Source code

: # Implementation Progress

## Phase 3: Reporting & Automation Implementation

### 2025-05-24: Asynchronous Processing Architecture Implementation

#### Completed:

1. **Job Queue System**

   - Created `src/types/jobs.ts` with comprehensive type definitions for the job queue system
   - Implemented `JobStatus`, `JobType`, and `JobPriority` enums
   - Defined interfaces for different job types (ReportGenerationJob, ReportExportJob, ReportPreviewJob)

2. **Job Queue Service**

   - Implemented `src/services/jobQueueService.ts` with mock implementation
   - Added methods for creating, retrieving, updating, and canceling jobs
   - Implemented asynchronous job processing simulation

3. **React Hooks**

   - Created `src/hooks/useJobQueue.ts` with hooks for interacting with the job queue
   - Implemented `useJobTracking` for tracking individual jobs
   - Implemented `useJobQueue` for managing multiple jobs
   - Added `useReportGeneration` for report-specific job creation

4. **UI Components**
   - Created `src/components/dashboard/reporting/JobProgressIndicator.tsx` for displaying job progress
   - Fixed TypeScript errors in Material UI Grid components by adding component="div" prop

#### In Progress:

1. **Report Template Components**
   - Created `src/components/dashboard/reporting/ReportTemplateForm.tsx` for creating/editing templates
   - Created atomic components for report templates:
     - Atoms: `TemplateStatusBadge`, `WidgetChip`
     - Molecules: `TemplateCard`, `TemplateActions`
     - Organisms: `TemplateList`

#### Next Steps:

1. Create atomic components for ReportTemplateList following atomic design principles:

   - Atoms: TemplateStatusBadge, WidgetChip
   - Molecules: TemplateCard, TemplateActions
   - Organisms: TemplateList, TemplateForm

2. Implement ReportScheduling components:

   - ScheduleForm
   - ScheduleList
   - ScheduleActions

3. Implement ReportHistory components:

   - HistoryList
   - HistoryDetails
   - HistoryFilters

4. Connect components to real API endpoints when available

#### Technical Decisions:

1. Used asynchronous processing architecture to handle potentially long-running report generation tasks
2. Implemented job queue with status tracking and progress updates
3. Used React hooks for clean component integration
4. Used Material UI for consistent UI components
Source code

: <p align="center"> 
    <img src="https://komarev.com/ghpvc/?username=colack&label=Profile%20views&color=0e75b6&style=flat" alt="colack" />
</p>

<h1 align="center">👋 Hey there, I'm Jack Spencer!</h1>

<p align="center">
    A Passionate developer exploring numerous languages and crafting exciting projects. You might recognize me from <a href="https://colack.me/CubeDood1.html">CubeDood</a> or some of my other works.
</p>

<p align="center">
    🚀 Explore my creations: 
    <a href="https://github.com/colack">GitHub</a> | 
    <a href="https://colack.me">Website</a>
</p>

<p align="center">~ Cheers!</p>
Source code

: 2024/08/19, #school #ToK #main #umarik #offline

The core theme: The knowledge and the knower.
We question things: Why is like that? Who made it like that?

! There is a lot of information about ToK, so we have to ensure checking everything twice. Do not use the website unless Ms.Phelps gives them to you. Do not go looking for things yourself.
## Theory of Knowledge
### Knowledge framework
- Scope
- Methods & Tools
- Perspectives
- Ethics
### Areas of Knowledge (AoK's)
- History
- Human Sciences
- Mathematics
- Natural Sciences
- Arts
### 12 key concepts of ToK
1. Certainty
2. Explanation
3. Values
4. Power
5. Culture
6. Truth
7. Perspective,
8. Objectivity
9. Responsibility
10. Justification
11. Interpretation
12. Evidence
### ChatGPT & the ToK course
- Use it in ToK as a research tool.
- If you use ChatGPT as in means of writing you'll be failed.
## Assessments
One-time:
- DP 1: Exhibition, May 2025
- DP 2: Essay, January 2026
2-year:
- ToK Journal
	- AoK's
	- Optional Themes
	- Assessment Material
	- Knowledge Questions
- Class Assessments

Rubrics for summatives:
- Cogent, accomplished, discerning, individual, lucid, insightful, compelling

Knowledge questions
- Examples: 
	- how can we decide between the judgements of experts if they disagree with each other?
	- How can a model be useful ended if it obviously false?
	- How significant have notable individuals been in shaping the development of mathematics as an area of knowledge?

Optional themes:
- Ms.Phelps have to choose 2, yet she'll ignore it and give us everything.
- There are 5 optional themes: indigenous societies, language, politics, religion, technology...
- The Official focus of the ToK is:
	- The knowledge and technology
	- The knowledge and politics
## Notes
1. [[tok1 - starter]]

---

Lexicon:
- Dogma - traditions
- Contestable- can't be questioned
================================
- Task to carry out:
On how many lines above does "Added" occur? Say the number only.

- Output:
2